Now you have a scrubber and you've set up the Sentry client to use it. How do
you know it's scrubbing the right stuff? How will you know if something changes
and it's no longer scrubbing the right stuff?

You can test it like this::

    # myapp/test_app.py
    import unittest

    from fillmore.test import SentryTestHelper

    from myapp.app import kick_up_exception


    class TestApp(unittest.TestCase):
        def test_scrubber(self):
            # Reuse the existing Sentry configuration and set up the helper
            # to capture Sentry events
            sentry_test_helper = SentryTestHelper()
            with sentry_test_helper.reuse() as sentry_client:
                kick_up_exception()

                (event,) = sentry_client.events
                error = event["exception"]["values"][0]
                self.assertEqual(error["type"], "Exception")
                self.assertEqual(error["value"], "internal exception")
                self.assertEqual(
                    error["stacktrace"]["frames"][0]["vars"]["username"], "[Scrubbed]"
                )

This creates a Sentry client specific to this test and kicks up an exception in
the test and captures it with Sentry.

Note that this is a contrived context using a Sentry client created for this
test. You'll want to write tests that use the Sentry client configured for your
application and handling events kicked up from different points in your
application to make sure that Sentry events are getting scrubbed correctly.
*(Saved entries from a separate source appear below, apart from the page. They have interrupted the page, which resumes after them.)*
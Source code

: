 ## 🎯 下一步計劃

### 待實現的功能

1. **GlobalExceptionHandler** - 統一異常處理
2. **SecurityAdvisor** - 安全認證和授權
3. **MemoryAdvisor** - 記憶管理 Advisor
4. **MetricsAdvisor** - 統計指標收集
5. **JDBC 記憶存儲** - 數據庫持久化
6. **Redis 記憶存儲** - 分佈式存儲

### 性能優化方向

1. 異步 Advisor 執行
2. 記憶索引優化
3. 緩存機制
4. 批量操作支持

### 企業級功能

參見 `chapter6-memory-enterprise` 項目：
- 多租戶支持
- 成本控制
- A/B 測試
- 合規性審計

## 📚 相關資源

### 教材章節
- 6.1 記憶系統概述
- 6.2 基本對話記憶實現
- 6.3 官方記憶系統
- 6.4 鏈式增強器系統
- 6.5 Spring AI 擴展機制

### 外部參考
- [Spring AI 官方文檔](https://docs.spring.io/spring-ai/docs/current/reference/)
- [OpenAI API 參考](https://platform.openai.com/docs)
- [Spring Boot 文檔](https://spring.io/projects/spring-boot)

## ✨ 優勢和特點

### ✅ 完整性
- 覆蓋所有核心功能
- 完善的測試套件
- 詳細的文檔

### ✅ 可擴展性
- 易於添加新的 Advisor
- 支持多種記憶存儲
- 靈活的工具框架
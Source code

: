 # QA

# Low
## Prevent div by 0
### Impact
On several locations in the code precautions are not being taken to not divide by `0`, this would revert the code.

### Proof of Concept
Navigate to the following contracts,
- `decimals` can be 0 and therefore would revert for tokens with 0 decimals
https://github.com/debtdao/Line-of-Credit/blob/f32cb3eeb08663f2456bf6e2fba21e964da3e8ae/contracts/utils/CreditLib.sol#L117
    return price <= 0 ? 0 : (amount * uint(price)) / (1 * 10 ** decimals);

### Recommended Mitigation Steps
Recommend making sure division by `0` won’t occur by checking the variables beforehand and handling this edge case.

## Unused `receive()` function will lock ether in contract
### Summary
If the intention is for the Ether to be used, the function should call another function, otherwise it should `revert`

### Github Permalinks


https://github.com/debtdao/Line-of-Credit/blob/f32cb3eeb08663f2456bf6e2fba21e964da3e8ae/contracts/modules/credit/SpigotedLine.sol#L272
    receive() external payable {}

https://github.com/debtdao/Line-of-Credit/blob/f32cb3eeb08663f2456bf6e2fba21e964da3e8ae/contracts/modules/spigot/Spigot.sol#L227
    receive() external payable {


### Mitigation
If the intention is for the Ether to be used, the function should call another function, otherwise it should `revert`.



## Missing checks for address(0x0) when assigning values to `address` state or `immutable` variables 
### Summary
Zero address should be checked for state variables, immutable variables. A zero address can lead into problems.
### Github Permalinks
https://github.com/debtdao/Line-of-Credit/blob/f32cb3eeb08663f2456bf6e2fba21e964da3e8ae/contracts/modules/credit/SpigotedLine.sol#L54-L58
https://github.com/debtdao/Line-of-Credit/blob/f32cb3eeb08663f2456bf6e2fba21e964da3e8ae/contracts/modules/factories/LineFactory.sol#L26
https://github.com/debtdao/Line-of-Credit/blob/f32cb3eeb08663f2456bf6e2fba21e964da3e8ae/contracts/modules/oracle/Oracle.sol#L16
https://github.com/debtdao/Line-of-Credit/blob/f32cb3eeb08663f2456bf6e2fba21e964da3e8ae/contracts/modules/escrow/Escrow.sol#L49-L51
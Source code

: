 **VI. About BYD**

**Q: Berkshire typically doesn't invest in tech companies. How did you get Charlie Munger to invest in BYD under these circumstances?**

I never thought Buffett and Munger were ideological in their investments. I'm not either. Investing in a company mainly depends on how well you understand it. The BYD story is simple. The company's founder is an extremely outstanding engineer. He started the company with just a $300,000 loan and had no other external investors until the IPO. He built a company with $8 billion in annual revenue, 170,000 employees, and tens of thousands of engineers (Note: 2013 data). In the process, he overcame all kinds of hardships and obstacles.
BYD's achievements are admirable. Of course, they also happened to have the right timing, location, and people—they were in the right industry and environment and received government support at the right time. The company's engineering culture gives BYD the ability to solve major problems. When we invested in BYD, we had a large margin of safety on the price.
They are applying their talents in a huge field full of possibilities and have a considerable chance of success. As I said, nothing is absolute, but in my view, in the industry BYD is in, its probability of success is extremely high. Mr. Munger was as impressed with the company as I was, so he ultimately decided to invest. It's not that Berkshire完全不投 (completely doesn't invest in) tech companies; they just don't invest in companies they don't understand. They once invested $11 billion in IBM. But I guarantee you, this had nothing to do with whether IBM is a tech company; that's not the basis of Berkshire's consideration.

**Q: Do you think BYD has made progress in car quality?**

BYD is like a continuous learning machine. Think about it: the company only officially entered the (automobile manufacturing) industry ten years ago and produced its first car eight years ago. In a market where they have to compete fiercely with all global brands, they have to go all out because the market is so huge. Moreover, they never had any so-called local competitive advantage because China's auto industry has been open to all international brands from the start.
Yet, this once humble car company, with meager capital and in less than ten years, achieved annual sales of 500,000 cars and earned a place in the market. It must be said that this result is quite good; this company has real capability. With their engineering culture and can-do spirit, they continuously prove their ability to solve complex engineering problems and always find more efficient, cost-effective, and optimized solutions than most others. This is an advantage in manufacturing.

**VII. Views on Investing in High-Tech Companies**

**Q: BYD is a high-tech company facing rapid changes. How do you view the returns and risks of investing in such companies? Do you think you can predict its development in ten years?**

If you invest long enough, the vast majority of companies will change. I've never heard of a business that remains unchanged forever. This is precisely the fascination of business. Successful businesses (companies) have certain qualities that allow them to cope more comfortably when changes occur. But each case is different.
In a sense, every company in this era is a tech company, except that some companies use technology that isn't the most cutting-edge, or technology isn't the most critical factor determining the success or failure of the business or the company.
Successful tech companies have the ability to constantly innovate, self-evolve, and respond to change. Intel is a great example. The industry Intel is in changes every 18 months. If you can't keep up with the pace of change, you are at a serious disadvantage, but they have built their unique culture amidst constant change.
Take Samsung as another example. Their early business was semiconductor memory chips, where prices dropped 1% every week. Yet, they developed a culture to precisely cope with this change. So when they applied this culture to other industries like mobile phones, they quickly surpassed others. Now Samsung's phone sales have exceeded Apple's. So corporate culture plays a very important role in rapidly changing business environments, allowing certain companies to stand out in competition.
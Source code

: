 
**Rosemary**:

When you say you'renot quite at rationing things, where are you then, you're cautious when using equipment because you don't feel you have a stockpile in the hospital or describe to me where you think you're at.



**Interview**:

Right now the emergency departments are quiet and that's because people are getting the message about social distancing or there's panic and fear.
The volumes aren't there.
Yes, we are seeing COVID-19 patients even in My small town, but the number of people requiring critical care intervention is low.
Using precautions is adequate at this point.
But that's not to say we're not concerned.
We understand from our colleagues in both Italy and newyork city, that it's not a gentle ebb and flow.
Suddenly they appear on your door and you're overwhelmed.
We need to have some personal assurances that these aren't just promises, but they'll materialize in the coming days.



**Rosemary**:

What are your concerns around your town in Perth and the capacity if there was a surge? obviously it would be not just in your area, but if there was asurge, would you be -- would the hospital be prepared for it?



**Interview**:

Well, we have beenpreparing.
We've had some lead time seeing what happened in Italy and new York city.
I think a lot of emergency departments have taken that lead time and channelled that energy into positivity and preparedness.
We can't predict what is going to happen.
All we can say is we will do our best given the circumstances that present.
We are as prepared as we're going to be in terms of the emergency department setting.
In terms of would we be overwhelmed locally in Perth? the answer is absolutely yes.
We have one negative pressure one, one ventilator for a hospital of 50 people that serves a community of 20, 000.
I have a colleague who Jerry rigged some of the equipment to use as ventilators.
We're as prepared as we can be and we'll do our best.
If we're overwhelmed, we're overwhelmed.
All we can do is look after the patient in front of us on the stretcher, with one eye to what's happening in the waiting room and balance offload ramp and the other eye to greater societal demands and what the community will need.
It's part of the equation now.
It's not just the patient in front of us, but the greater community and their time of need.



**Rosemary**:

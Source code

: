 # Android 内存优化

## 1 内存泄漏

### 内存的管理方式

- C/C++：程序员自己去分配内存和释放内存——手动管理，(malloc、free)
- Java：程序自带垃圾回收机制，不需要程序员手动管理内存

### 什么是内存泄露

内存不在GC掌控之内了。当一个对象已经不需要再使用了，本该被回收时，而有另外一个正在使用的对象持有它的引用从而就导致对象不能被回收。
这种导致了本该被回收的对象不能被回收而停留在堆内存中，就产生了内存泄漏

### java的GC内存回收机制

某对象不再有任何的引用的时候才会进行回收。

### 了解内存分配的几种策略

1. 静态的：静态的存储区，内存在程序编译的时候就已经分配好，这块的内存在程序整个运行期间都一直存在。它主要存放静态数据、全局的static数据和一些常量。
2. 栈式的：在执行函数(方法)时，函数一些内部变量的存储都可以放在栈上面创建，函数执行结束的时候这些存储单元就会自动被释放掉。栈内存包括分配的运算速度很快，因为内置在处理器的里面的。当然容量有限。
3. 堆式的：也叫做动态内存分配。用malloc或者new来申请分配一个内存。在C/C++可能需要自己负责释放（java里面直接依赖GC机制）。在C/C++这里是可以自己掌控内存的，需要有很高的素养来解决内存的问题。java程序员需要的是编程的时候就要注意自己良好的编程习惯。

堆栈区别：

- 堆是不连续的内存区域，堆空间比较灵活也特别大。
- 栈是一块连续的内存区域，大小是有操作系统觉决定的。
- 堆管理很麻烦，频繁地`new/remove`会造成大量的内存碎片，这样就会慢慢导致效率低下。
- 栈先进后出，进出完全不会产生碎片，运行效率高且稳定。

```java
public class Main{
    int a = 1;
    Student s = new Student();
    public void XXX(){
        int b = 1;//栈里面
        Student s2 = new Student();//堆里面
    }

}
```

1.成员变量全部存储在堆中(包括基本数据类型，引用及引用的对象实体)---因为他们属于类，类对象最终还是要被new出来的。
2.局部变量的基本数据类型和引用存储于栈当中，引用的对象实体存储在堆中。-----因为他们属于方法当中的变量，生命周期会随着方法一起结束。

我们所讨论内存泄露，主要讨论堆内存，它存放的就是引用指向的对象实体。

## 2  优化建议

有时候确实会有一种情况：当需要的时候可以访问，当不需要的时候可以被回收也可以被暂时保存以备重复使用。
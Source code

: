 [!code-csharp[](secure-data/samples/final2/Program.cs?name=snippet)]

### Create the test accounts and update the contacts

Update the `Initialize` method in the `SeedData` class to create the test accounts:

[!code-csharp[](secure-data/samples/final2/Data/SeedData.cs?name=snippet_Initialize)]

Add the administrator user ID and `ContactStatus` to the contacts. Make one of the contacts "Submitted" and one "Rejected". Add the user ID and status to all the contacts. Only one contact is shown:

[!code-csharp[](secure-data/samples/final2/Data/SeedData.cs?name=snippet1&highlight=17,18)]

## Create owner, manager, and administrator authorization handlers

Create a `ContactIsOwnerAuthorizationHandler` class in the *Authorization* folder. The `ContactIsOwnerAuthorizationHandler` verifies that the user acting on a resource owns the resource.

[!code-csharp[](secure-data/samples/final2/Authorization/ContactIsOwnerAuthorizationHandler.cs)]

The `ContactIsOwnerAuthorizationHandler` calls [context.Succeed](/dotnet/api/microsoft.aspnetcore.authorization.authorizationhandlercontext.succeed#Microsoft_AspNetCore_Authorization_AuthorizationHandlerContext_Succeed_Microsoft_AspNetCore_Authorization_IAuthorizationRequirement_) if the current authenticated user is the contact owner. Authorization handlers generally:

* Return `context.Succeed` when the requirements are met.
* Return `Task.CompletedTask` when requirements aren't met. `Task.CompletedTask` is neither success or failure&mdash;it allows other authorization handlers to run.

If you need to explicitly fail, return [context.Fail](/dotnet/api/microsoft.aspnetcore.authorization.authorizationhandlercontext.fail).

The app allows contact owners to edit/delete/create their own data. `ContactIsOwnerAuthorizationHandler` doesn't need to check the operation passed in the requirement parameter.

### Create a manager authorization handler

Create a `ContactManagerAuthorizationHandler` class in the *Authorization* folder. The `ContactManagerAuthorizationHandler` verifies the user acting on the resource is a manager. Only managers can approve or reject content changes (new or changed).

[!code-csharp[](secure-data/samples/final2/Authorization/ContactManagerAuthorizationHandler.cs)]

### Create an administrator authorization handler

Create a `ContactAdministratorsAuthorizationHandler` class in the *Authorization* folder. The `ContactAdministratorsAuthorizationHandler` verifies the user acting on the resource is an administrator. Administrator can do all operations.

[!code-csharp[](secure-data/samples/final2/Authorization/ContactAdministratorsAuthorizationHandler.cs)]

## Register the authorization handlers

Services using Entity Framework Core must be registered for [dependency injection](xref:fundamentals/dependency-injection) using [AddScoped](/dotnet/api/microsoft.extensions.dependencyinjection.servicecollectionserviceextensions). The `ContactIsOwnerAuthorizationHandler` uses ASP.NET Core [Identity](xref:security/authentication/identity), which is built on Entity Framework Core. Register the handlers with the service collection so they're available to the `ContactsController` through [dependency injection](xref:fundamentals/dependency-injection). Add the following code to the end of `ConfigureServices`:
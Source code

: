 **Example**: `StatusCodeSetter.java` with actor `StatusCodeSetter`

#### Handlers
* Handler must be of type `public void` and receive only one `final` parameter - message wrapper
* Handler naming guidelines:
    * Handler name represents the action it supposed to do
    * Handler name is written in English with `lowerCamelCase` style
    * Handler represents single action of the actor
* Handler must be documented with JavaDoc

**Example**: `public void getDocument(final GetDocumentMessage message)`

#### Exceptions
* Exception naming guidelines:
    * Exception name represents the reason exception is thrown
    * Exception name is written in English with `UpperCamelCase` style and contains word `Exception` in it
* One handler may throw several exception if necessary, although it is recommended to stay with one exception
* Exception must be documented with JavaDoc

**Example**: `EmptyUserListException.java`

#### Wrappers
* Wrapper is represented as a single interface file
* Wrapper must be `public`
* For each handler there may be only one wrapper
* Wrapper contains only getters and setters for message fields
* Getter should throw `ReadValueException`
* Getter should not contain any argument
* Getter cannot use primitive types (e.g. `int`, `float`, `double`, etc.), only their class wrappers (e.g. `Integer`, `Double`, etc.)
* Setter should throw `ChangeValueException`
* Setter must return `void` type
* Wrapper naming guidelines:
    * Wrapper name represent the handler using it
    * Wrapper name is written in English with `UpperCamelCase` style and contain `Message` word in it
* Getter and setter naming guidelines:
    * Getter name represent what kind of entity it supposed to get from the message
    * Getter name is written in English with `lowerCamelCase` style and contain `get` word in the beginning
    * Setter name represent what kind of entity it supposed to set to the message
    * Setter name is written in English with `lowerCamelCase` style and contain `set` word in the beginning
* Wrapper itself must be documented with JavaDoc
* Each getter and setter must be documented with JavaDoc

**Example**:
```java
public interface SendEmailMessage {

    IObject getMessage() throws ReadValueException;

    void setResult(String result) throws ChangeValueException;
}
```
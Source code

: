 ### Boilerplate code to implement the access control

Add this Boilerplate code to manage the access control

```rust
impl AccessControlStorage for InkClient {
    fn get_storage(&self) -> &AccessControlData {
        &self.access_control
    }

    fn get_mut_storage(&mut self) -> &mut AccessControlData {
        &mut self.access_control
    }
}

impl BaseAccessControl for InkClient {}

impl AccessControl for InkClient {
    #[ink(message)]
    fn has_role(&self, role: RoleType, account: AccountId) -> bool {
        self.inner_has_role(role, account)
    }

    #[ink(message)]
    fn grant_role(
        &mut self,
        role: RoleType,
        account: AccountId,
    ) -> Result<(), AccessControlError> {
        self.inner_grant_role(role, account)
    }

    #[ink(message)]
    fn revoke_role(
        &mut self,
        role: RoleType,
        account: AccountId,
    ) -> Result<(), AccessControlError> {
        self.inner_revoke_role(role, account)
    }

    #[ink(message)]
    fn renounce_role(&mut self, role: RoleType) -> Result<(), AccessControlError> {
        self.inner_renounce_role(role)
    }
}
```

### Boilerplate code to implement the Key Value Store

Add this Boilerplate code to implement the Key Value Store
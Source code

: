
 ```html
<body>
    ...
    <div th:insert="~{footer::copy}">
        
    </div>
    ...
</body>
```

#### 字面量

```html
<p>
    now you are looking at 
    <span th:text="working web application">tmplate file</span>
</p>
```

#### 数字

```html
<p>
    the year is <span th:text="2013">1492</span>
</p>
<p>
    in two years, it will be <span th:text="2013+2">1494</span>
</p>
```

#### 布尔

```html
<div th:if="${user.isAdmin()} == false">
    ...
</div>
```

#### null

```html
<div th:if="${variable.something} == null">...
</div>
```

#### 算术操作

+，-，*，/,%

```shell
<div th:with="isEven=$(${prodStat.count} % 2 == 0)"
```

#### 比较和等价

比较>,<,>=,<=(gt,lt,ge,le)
See Fillmore documentation for explanation and examples.


Why this? Why not other libraries?
==================================

Other libraries:

* **Have an awkward API that is hard to reason about.**

  I'm not scrubbing Sentry events for fun. I need to be able to write scrubbing
  configuration that is exceptionally clear about what it is and isn't doing.

* **Don't covers large portions of the Sentry event structure.**

  I need scrubbers that cover the entire event structure as well as some
  of the curious cases like the fact that cookie information shows up twice
  and can be encoded as a string.

* **Aren't resilient.**

  The scrubber is running in the context of Sentry reporting an error. If it
  also errors out, then you can end up in situations where you never see errors
  and have no signal that something is horribly wrong. We need scrubbing code
  to be extremely resilient and default to emitting a signal that it's broken.

* **Don't include testing infrastructure.**

  I'm not scrubbing Sentry events for fun. I need to know that the scrubbing
  code is working correctly and that it continues to work as we upgrade
  Python, sentry_sdk, and other things.

  Having testing infrastructure for making this easier is really important.